December 12, 2014

Red Crossers banned from working with Occupy Sandy

Pro Publica - In the days after Superstorm Sandy, relief organizations were overwhelmed by the chaos and enormous need. One group quickly emerged as a bright spot. While victims in New York's hardest hit neighborhoods were stuck in the cold and dark, volunteers from the spontaneously formed Occupy Sandy became a widely praised lifeline. 

Occupy Sandy was "one of the leading humanitarian groups providing relief to survivors across New York City and New Jersey," as a government-commissioned study put it.

Yet the Red Cross, which was bungling its own aid efforts after the storm, made a decision that further hampered relief: Senior officials told staffers not to work with Occupy Sandy.

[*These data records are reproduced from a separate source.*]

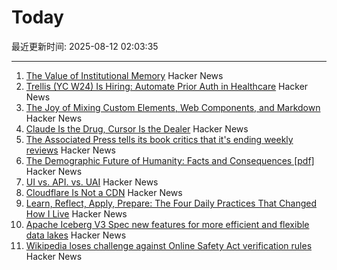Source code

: # Today

最近更新时间: 2025-08-12 02:03:35

--- 
1. [The Value of Institutional Memory](https://timharford.com/2025/05/the-value-of-institutional-memory/) Hacker News
2. [Trellis (YC W24) Is Hiring: Automate Prior Auth in Healthcare](https://www.ycombinator.com/companies/trellis/jobs/Cv3ZwXh-forward-deployed-engineers-all-levels-august-2025) Hacker News
3. [The Joy of Mixing Custom Elements, Web Components, and Markdown](https://deanebarker.net/tech/blog/custom-elements-markdown/) Hacker News
4. [Claude Is the Drug, Cursor Is the Dealer](https://middlelayer.substack.com/p/i-claude-is-the-drug-cursor-is-the) Hacker News
5. [The Associated Press tells its book critics that it's ending weekly reviews](https://dankennedy.net/2025/08/08/the-associated-press-tells-its-book-critics-that-its-ending-weekly-reviews/) Hacker News
6. [The Demographic Future of Humanity: Facts and Consequences [pdf]](https://www.sas.upenn.edu/~jesusfv/Slides_London.pdf) Hacker News
7. [UI vs. API. vs. UAI](https://www.joshbeckman.org/blog/practicing/ui-vs-api-vs-uai) Hacker News
8. [Cloudflare Is Not a CDN](https://magecdn.com/blog/2025/08/11/cloudflare-not-a-cdn/) Hacker News
9. [Learn, Reflect, Apply, Prepare: The Four Daily Practices That Changed How I Live](https://opuslabs.substack.com/p/learn-reflect-apply-prepare) Hacker News
10. [Apache Iceberg V3 Spec new features for more efficient and flexible data lakes](https://opensource.googleblog.com/2025/08/whats-new-in-iceberg-v3.html) Hacker News
11. [Wikipedia loses challenge against Online Safety Act verification rules](https://www.bbc.com/news/articles/cjr11qqvvwlo) Hacker News
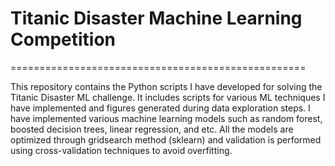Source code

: # Titanic Disaster Machine Learning Competition
===================================================

This repository contains the Python scripts I have developed for solving the Titanic Disaster ML challenge. It includes scripts for various ML techniques I have implemented and figures generated during data exploration steps. I have implemented various machine learning models such as random forest, boosted decision trees, linear regression, and etc. All the models are optimized through gridsearch method (sklearn) and validation is performed using cross-validation techniques to avoid overfitting.
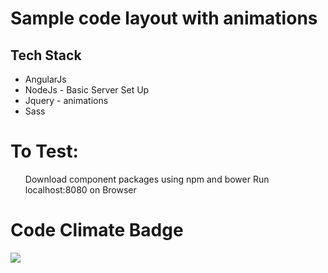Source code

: <h1>Sample code layout with animations</h1>

<h2>Tech Stack</h2>
<ul>
  <li>AngularJs</li>
  <li>NodeJs - Basic Server Set Up</li>
  <li>Jquery - animations</li>
  <li>Sass</li>
</ul>


<h1>To Test: </h1>
<ul><ll>Download component packages using npm and bower </li>
<ll>Run localhost:8080 on Browser</li></ul>


<h1>Code Climate Badge </h1>
<a href="https://codeclimate.com/github/Jays0nnn/SampleWebDesign_AngularJs"><img src="https://codeclimate.com/github/Jays0nnn/SampleWebDesign_AngularJs/badges/gpa.svg" /></a>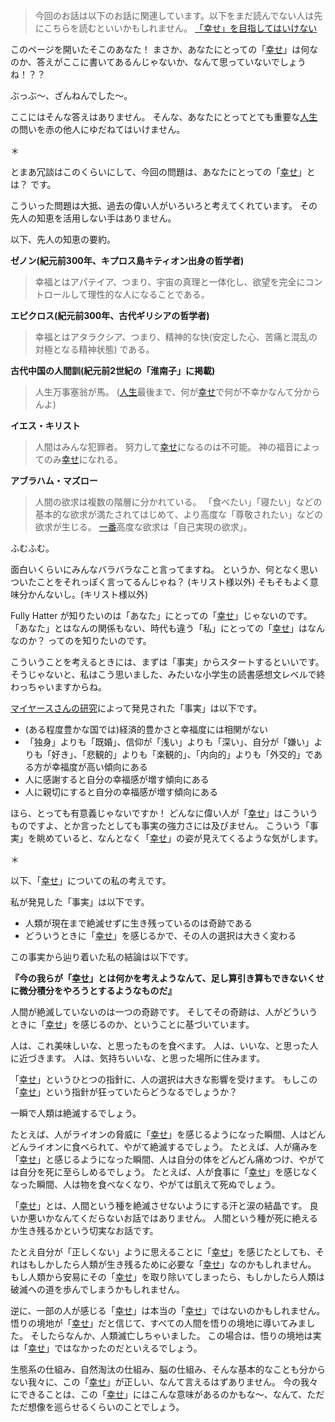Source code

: 
> 今回のお話は以下のお話に関連しています。以下をまだ読んでない人は先にこちらを読むといいかもしれません。
[「幸せ」を目指してはいけない](/world/your-goal)

このページを開いたそこのあなた！
まさか、あなたにとっての「[幸せ](/world/your-goal)」は何なのか、答えがここに書いてあるんじゃないか、なんて思っていないでしょうね！？？

ぶっぶ〜、ざんねんでした〜。

ここにはそんな答えはありません。
そんな、あなたにとってとても重要な[人生](/world/how-to-fail)の問いを赤の他人にゆだねてはいけません。

＊

とまあ冗談はこのくらいにして、今回の問題は、あなたにとっての「[幸せ](/world/your-goal)」とは？ です。

こういった問題は大抵、過去の偉い人がいろいろと考えてくれています。
その先人の知恵を活用しない手はありません。

以下、先人の知恵の要約。

**ゼノン(紀元前300年、キプロス島キティオン出身の哲学者)**
> 幸福とはアパテイア、つまり、宇宙の真理と一体化し、欲望を完全にコントロールして理性的な人になることである。

**エピクロス(紀元前300年、古代ギリシアの哲学者)**
> 幸福とはアタラクシア、つまり、精神的な快(安定した心、苦痛と混乱の対極となる精神状態) である。

**古代中国の人間訓(紀元前2世紀の「淮南子」に掲載)**
> 人生万事塞翁が馬。
> ([人生](/world/how-to-fail)最後まで、何が[幸せ](/world/your-goal)で何が不幸かなんて分からんよ)

**イエス・キリスト**
> 人間はみんな犯罪者。
> 努力して[幸せ](/world/your-goal)になるのは不可能。
> 神の福音によってのみ[幸せ](/world/your-goal)になれる。

**アブラハム・マズロー**
> 人間の欲求は複数の階層に分かれている。
> 「食べたい」「寝たい」などの基本的な欲求が満たされてはじめて、より高度な「尊敬されたい」などの欲求が生じる。
> [一番](/world/ideal-way-to-live-life)高度な欲求は「自己実現の欲求」。

ふむふむ。

面白いくらいにみんなバラバラなこと言ってますね。
というか、何となく思いついたことをそれっぽく言ってるんじゃね？ (キリスト様以外)
そもそもよく意味分かんないし。(キリスト様以外)

Fully Hatter が知りたいのは「あなた」にとっての「[幸せ](/world/your-goal)」じゃないのです。
「あなた」とはなんの関係もない、時代も違う「私」にとっての「[幸せ](/world/your-goal)」はなんなのか？ ってのを知りたいのです。

こういうことを考えるときには、まずは「事実」からスタートするといいです。
そうじゃないと、私はこう思いました、みたいな小学生の読書感想文レベルで終わっちゃいますからね。

[マイヤースさんの研究](http://www.davidmyers.org/Brix?pageID=47)によって発見された「事実」は以下です。
- (ある程度豊かな国では)経済的豊かさと幸福度には相関がない
- 「独身」よりも「既婚」、信仰が「浅い」よりも「深い」、自分が「嫌い」よりも「好き」、「悲観的」よりも「楽観的」、「内向的」よりも「外交的」である方が幸福度が高い傾向にある
- 人に感謝すると自分の幸福感が増す傾向にある
- 人に親切にすると自分の幸福感が増す傾向にある

ほら、とっても有意義じゃないですか！
どんなに偉い人が「[幸せ](/world/your-goal)」はこういうものですよ、とか言ったとしても事実の強力さには及びません。
こういう「事実」を眺めていると、なんとなく「[幸せ](/world/your-goal)」の姿が見えてくるような気がします。

＊

以下、「[幸せ](/world/your-goal)」についての私の考えです。

私が発見した「事実」は以下です。
- 人類が現在まで絶滅せずに生き残っているのは奇跡である
- どういうときに「[幸せ](/world/your-goal)」を感じるかで、その人の選択は大きく変わる

この事実から辿り着いた私の結論は以下です。

**『今の我らが「[幸せ](/world/your-goal)」とは何かを考えようなんて、足し算引き算もできないくせに微分積分をやろうとするようなものだ』**

人間が絶滅していないのは一つの奇跡です。
そしてその奇跡は、人がどういうときに「[幸せ](/world/your-goal)」を感じるのか、ということに基づいています。

人は、これ美味しいな、と思ったものを食べます。
人は、いいな、と思った人に近づきます。
人は、気持ちいいな、と思った場所に住みます。

「[幸せ](/world/your-goal)」というひとつの指針に、人の選択は大きな影響を受けます。
もしこの「[幸せ](/world/your-goal)」という指針が狂っていたらどうなるでしょうか？

一瞬で人類は絶滅するでしょう。

たとえば、人がライオンの脅威に「[幸せ](/world/your-goal)」を感じるようになった瞬間、人はどんどんライオンに食べられて、やがて絶滅するでしょう。
たとえば、人が痛みを「[幸せ](/world/your-goal)」と感じるようになった瞬間、人は自分の体をどんどん痛めつけ、やがては自分を死に至らしめるでしょう。
たとえば、人が食事に「[幸せ](/world/your-goal)」を感じなくなった瞬間、人は物を食べなくなり、やがては飢えて死ぬでしょう。

「[幸せ](/world/your-goal)」とは、人間という種を絶滅させないようにする汗と涙の結晶です。
良いか悪いかなんてくだらないお話ではありません。
人間という種が死に絶えるか生き残るかという切実なお話です。

たとえ自分が「正しくない」ように思えることに「[幸せ](/world/your-goal)」を感じたとしても、それはもしかしたら人類が生き残るために必要な「[幸せ](/world/your-goal)」なのかもしれません。
もし人類から安易にその「[幸せ](/world/your-goal)」を取り除いてしまったら、もしかしたら人類は破滅への道を歩んでしまうかもしれません。

逆に、一部の人が感じる「[幸せ](/world/your-goal)」は本当の「[幸せ](/world/your-goal)」ではないのかもしれません。
悟りの境地が「[幸せ](/world/your-goal)」だと信じて、すべての人間を悟りの境地に導いてみました。
そしたらなんか、人類滅亡しちゃいました。
この場合は、悟りの境地は実は「[幸せ](/world/your-goal)」ではなかったのだといえるでしょう。

生態系の仕組み、自然淘汰の仕組み、脳の仕組み、そんな基本的なことも分からない我々に、この「[幸せ](/world/your-goal)」が正しい、なんて言えるはずありません。
今の我々にできることは、この「[幸せ](/world/your-goal)」にはこんな意味があるのかもな〜、なんて、ただただ想像を巡らせるくらいのことでしょう。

Red Cross officials had no concerns about Occupy Sandy's effectiveness. Rather, they were worried about the group's connections to the Occupy Wall Street protest movement.

Three Red Cross responders told ProPublica there was a ban. "We were told not to interact with Occupy," says one. While the Red Cross often didn't know where to send food, Occupy Sandy "had what we didn't: minute-by-minute information," another volunteer says.

The three spoke to ProPublica on the condition of anonymity because they continue to work with the Red Cross. One says the direction came from an official based in Red Cross headquarters in Washington. Another understood the direction came from Washington. A third was not sure who gave the instructions.

The government-sponsored study that praised Occupy Sandy – written in 2013 for the Department of Homeland Security – also cites a prohibition: A Red Cross chief of volunteer coordination recalled that "he was told not to work with Occupy Sandy because of the affiliation with [Occupy Wall Street]," the study says.